On appeal, Smith argues the jury was unconstitutional because he was not present during all of the voir dire proceedings, the jury was "all white," and he did not waive his right to a twelve-member jury. Smith also argues he was denied effective assistance of counsel at trial. These arguments are without merit.

Assuming that parties in a civil action have a right to be present during jury selection-a question we do not address-Smith's claim fails because he has not alleged that anyone prevented his presence, and he has not explained how he was prejudiced. Smith was not constitutionally entitled to have one of his own race serve on his jury, see Batson v. Kentucky, 476 U.S. 79, 85 (1986), and he has failed to allege any facts suggesting that the venire was compiled in an unconstitutional manner.
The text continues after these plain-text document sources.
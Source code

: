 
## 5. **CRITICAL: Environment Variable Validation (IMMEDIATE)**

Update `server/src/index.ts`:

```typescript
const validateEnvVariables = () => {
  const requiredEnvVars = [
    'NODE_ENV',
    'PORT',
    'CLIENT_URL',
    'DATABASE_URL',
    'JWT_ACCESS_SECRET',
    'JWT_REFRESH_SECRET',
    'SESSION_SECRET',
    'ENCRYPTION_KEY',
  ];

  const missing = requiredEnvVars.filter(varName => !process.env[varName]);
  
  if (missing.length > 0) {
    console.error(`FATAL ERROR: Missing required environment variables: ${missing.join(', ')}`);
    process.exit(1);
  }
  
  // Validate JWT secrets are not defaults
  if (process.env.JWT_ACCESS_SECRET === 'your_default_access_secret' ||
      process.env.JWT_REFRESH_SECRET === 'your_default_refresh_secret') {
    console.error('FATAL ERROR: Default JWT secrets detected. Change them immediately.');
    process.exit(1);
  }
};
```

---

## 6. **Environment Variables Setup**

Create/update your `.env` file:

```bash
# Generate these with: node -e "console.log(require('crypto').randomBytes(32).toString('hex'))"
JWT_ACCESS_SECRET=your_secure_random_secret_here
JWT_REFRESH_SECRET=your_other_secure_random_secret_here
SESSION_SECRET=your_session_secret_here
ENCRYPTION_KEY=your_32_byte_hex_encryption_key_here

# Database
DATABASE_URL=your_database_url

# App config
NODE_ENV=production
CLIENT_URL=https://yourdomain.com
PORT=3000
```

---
The use of voter registration lists to compile the venire has been consistently upheld in this circuit. See, e.g., United States v. Wilson, 806 F.2d 171, 174 n.3 (8th Cir. 1986); United States v. King, 492 F.2d 895 (8th Cir. 1974). The Constitution does not require a twelve-member civil jury. See Colgrove v. Battin, 413 U.S. 149, 160 (1973) (jury of six members does not violate Seventh Amendment right to jury trial in civil case). Smith has no constitutional right to effective assistance of counsel in a civil case. See Glick v. Henderson, 855 F.2d 536, 541 (8th Cir. 1988).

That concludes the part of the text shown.